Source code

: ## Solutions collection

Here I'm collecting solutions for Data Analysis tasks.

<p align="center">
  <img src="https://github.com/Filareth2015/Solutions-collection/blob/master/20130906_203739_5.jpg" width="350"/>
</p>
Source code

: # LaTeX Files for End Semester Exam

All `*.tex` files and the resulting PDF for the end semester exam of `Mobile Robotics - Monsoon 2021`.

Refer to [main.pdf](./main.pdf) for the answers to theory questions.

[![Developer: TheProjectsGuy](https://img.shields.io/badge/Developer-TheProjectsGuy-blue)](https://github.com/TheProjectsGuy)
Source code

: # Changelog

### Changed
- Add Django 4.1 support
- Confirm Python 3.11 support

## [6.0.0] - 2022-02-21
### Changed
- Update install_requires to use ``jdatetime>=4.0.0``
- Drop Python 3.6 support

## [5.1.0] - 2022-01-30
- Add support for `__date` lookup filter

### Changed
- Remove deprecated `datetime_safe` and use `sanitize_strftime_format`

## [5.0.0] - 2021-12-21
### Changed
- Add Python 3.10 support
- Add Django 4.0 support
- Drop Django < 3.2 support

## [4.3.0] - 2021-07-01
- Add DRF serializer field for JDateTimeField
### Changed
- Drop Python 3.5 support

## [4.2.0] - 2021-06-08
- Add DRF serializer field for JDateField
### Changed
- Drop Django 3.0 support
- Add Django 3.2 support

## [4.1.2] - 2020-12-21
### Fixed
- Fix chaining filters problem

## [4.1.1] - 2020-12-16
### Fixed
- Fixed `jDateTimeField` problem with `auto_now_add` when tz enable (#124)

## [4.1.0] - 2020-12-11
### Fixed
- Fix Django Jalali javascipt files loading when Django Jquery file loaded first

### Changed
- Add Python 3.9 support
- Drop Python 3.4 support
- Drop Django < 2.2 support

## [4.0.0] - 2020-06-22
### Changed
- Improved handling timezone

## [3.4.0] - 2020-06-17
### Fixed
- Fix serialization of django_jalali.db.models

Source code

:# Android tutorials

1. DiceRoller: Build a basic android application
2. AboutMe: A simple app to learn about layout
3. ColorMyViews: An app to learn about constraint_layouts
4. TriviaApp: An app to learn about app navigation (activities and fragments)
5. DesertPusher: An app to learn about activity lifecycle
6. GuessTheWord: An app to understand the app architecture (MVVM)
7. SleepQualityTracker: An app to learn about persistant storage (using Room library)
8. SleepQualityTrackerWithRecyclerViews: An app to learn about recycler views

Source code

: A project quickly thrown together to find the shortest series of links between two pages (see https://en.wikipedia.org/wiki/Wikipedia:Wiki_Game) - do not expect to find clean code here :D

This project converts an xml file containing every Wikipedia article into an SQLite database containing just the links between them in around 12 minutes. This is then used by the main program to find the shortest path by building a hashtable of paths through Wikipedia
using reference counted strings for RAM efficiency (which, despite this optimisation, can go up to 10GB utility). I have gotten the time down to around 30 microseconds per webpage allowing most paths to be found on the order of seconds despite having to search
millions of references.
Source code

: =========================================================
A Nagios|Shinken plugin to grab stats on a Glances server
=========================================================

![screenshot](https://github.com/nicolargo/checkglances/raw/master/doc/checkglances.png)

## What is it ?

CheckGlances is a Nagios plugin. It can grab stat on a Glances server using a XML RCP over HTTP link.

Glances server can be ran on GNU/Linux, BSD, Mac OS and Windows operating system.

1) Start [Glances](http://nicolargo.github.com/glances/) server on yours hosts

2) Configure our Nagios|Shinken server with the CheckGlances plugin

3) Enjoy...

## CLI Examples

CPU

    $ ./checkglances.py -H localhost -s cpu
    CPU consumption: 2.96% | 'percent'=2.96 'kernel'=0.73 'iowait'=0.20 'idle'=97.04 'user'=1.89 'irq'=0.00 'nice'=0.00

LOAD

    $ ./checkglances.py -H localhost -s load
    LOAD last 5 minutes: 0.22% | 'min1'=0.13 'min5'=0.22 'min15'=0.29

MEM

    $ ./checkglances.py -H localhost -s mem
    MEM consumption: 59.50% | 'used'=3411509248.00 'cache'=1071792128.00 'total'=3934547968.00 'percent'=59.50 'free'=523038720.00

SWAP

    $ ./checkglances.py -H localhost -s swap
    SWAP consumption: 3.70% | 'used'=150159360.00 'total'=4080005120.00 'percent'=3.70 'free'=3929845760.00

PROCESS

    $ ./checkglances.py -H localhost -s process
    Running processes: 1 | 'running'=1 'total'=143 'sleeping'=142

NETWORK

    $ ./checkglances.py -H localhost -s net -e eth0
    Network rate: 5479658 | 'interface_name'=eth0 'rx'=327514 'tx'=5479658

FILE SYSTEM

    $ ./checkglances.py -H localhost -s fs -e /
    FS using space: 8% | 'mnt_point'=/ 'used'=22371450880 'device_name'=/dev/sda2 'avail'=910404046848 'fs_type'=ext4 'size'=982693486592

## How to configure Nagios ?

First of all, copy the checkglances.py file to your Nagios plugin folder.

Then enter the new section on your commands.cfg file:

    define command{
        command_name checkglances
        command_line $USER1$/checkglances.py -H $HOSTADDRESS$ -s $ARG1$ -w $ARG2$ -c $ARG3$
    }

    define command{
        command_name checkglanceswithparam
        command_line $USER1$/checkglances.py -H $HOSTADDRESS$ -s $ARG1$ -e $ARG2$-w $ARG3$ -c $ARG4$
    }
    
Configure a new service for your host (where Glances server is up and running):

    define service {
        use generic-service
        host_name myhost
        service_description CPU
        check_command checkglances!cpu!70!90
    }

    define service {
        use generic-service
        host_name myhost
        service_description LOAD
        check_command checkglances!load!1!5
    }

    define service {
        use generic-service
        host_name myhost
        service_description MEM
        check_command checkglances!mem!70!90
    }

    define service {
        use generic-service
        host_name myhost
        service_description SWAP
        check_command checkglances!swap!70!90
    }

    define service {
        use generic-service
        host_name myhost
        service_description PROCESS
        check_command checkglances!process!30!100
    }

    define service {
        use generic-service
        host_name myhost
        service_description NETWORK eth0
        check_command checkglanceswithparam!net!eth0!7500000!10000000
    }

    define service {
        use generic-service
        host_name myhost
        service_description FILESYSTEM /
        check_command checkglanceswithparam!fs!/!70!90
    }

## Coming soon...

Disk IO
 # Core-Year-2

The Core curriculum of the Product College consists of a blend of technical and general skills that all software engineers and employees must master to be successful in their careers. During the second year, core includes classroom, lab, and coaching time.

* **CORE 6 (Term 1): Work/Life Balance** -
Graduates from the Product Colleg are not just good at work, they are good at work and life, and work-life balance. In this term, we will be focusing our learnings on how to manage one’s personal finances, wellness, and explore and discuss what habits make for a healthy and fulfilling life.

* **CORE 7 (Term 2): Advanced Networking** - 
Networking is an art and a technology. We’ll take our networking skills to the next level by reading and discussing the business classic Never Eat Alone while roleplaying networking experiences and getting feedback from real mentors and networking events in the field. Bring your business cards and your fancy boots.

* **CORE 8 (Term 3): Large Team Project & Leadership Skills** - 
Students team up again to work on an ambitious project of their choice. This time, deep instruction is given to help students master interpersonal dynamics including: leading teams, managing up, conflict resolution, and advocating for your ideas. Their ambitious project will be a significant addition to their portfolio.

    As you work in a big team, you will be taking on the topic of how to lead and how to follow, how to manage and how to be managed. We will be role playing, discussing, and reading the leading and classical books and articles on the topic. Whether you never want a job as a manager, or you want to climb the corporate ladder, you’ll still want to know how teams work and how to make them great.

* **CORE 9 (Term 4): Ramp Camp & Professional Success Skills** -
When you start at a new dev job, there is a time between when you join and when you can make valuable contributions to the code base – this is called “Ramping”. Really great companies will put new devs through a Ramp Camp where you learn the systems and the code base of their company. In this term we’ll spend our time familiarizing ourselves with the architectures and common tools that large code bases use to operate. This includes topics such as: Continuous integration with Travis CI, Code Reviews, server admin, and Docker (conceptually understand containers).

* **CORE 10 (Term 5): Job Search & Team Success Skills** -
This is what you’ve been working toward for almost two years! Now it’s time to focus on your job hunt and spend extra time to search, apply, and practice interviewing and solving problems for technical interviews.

────────

About this task: What are the lines above that hold the string "collection"? Copy them.

Your response:
: ## Solutions collection
  <img src="https://github.com/Filareth2015/Solutions-collection/blob/master/20130906_203739_5.jpg" width="350"/>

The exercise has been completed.